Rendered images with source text
---

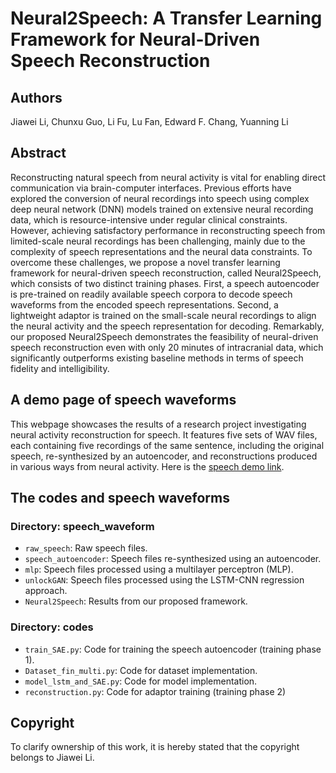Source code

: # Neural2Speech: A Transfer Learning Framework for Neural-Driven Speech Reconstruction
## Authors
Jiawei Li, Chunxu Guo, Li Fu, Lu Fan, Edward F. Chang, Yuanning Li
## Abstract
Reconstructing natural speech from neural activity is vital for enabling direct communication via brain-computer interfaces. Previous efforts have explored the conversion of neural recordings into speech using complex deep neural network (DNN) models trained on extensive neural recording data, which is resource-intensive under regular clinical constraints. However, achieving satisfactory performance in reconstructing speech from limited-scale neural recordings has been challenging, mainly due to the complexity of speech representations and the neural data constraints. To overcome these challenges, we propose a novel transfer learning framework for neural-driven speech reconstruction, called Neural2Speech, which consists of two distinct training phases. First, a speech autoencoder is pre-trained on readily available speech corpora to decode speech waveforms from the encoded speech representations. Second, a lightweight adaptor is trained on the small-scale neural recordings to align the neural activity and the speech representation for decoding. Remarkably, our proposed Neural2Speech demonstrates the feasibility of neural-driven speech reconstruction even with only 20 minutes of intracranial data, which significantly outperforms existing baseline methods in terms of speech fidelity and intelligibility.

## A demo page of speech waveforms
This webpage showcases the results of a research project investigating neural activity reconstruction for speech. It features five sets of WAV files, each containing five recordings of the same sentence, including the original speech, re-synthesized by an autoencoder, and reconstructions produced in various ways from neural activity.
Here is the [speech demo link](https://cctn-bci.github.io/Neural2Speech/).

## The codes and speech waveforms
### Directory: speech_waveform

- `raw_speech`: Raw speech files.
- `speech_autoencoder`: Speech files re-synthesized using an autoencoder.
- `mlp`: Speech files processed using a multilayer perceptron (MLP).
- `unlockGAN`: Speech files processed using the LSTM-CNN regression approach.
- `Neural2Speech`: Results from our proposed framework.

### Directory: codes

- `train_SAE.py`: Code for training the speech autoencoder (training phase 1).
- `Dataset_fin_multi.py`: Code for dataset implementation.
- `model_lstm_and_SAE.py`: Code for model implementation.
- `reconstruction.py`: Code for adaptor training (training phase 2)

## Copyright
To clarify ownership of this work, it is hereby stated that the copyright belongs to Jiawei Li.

---

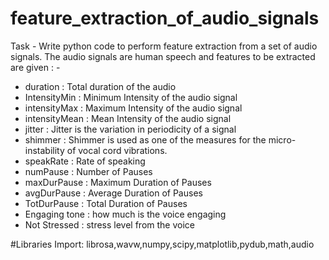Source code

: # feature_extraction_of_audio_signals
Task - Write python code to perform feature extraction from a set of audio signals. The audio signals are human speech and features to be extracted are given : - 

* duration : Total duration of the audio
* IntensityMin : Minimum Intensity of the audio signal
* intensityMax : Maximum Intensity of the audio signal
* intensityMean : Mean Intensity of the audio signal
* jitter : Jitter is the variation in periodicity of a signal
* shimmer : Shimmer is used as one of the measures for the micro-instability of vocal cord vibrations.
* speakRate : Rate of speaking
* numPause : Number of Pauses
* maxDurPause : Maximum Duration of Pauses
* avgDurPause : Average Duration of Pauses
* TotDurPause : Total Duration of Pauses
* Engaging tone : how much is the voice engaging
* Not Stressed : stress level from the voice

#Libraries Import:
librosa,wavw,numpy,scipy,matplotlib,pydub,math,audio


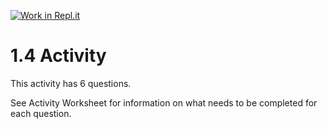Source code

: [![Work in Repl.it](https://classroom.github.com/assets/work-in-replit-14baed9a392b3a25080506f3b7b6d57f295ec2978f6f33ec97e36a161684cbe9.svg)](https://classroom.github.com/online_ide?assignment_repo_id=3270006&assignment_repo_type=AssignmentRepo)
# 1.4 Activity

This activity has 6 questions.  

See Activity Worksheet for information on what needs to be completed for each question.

---

_DIRECTIONS FOR THIS TASK_
Copy out only the lines of the records above from the one with "(training phase 1)." through the one with "To clarify ownership", exactly as they stand, both included.

_RESPONSE AREA_
- `train_SAE.py`: Code for training the speech autoencoder (training phase 1).
- `Dataset_fin_multi.py`: Code for dataset implementation.
- `model_lstm_and_SAE.py`: Code for model implementation.
- `reconstruction.py`: Code for adaptor training (training phase 2)

## Copyright
To clarify ownership of this work, it is hereby stated that the copyright belongs to Jiawei Li.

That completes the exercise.